So far this evening I've discovered:
- Shakespeare is responsible for turning the mathematical word "odd" into its current meaning of "strange" or "unusual"; prior to his writing, everyone understood it in a mathematical sense only.
- Odd numbers are usually associated with more "exciting" products (Levi 501s, 7UP) while even numbers are more reliable (WD40). And interestingly, they've done studies that show that people will pay more for products depending on the numbers associated with them.
- Why lots of people have the number 7 as their lucky number.
- How Benford's Law is used to catch fraudsters and why the number 1 is the leading digit of about 30% of most data sets.
- A solution to an argument I was having with my tutor group yesterday morning about how everything is related to maths - one of them got quite upset when I showed them this as apparently I'd broken Biology forever.

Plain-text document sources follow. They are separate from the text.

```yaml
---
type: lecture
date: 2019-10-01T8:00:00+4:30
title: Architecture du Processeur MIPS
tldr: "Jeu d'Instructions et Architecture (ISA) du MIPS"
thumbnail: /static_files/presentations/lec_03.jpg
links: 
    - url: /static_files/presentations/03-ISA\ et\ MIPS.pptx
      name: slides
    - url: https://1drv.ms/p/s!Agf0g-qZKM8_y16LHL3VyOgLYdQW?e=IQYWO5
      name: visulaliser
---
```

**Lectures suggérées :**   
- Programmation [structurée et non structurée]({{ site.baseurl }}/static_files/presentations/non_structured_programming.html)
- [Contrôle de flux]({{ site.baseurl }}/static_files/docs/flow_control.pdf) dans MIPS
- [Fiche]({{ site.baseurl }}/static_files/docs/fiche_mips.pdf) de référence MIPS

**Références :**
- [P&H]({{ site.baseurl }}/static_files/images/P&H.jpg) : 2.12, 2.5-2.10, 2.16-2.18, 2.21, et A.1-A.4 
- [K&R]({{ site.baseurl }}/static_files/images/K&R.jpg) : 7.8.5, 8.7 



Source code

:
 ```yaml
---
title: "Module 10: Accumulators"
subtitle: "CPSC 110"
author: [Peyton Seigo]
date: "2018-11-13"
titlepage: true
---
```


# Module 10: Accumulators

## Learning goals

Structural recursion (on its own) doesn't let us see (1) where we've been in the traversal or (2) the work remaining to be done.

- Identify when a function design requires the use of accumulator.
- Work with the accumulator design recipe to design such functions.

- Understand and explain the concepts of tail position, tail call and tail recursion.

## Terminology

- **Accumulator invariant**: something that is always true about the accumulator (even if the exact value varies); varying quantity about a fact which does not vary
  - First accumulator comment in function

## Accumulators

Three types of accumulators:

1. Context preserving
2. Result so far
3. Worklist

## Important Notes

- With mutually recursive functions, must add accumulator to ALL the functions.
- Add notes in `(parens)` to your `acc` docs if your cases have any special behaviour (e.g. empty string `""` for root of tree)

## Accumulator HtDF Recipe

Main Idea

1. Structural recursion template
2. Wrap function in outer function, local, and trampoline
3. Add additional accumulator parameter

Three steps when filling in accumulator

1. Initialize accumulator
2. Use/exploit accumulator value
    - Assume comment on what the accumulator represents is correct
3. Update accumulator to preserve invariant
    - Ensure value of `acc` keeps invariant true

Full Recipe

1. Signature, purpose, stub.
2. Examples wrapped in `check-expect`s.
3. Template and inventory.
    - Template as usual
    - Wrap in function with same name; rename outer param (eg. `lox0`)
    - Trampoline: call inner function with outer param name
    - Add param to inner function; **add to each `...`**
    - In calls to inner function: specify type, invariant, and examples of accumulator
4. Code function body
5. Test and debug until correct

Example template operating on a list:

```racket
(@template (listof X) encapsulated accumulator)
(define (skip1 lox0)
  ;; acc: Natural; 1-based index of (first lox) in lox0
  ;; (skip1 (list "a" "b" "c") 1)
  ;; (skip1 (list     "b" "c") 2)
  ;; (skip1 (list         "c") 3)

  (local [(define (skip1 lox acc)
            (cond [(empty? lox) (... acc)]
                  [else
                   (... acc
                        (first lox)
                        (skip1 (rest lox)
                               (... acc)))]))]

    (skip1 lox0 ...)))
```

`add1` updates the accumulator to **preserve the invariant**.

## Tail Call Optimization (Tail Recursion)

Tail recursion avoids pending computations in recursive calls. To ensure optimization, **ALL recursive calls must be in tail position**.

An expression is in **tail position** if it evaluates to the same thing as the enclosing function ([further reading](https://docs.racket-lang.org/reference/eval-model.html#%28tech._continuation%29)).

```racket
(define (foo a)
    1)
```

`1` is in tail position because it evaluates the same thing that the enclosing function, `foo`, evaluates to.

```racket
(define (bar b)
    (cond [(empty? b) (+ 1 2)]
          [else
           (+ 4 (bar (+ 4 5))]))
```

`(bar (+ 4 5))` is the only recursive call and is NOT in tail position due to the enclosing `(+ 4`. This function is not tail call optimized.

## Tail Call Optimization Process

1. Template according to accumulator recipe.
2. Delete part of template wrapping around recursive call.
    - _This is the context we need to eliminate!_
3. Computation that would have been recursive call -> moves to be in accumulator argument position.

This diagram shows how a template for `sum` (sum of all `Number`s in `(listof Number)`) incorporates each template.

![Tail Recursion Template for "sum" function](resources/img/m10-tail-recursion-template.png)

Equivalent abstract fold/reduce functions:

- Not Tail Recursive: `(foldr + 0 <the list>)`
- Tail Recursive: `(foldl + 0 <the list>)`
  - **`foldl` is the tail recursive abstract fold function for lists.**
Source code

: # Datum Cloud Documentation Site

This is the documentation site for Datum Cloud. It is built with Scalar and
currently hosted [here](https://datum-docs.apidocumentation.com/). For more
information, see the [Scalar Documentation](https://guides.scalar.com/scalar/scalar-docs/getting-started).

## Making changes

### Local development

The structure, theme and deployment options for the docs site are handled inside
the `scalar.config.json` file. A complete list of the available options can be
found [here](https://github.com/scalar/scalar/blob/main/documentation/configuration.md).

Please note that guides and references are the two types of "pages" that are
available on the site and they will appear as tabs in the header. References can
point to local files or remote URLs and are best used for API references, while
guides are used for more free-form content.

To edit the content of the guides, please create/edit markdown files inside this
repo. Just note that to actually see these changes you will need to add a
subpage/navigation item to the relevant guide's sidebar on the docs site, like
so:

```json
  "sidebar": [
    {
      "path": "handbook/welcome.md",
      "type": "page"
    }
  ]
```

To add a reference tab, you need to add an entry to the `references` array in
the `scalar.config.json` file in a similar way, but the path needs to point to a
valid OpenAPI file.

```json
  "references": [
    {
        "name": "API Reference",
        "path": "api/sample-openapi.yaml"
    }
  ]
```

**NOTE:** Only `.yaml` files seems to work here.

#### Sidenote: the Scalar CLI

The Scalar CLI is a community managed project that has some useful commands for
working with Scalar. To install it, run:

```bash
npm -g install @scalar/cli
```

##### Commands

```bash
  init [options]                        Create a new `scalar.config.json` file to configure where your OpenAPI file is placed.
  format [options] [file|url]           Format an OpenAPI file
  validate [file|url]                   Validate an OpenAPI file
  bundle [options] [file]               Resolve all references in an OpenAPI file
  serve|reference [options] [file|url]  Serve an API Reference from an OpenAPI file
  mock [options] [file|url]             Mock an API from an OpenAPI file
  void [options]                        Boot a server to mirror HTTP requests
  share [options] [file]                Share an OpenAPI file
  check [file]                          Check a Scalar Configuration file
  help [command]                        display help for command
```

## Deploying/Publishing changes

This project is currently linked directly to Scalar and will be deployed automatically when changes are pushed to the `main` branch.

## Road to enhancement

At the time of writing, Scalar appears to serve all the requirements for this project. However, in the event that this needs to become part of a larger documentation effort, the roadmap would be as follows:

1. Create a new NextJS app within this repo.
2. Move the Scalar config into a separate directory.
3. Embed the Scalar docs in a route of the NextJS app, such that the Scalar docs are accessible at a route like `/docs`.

- Exactly how triangulation works and why it was so useful for navigation before laser methods for measuring distances. Sadly, I discovered that there are no intact trig pillars other than church spires anywhere near my house or school, so that's that field trip idea in the bin. Despite this, I'm definitely going to show this in class the next time I teach trigonometry. You can check your local trig pillars on this lovely little site.
If you like maths books, particularly those which don't give you a headache because the maths requires you to dig out university notes to understand the first paragraph, I'm recommending this. Of course, I'm only three chapters in, and the bit on conic sections may kill me (3D geometry is not my favourite thing ever). Wish me luck!